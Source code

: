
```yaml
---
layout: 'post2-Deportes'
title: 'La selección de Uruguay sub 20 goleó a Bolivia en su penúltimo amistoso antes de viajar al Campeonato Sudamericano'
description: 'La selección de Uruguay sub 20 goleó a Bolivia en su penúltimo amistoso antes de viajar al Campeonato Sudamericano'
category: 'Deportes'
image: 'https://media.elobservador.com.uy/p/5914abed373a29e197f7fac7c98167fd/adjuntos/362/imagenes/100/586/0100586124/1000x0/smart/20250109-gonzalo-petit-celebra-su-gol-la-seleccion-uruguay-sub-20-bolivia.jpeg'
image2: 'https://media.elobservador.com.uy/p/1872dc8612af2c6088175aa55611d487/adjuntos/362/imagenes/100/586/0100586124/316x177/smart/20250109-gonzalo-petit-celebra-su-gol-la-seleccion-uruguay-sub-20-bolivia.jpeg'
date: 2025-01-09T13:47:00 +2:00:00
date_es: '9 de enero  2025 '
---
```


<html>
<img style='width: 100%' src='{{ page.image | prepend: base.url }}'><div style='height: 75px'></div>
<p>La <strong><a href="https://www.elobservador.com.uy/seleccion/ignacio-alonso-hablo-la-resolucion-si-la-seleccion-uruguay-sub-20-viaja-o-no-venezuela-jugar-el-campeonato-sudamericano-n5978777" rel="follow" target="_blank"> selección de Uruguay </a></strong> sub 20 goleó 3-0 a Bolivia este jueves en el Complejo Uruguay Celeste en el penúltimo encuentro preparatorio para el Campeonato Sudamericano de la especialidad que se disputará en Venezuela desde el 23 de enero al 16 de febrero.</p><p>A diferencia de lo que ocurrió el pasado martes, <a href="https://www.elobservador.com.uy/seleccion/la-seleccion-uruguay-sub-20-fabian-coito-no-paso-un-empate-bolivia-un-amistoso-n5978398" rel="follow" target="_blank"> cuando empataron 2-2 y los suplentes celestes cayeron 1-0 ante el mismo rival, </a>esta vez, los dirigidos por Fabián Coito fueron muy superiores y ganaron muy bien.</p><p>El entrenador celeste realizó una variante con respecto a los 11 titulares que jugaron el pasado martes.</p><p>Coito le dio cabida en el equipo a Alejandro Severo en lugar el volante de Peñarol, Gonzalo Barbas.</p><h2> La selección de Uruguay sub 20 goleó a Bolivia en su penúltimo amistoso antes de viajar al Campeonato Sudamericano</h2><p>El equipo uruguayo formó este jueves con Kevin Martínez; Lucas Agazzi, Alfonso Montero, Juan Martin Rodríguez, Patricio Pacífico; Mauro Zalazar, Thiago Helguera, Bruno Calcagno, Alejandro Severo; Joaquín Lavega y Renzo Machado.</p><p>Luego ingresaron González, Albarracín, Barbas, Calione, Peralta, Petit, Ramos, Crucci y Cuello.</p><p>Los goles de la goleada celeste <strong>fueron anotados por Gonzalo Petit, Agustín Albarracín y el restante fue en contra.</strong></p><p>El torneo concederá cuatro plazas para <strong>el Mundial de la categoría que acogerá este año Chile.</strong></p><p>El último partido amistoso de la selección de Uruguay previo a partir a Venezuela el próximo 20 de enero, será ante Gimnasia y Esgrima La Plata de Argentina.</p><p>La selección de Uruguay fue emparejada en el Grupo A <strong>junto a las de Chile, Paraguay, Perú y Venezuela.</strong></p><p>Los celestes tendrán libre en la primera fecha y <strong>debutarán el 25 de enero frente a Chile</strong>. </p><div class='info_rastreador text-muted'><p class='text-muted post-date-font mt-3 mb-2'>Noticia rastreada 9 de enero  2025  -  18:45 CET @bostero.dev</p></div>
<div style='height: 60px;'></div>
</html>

###

Some lines above may contain the string "adjuntos". State how many of them the records have, and nothing more.

2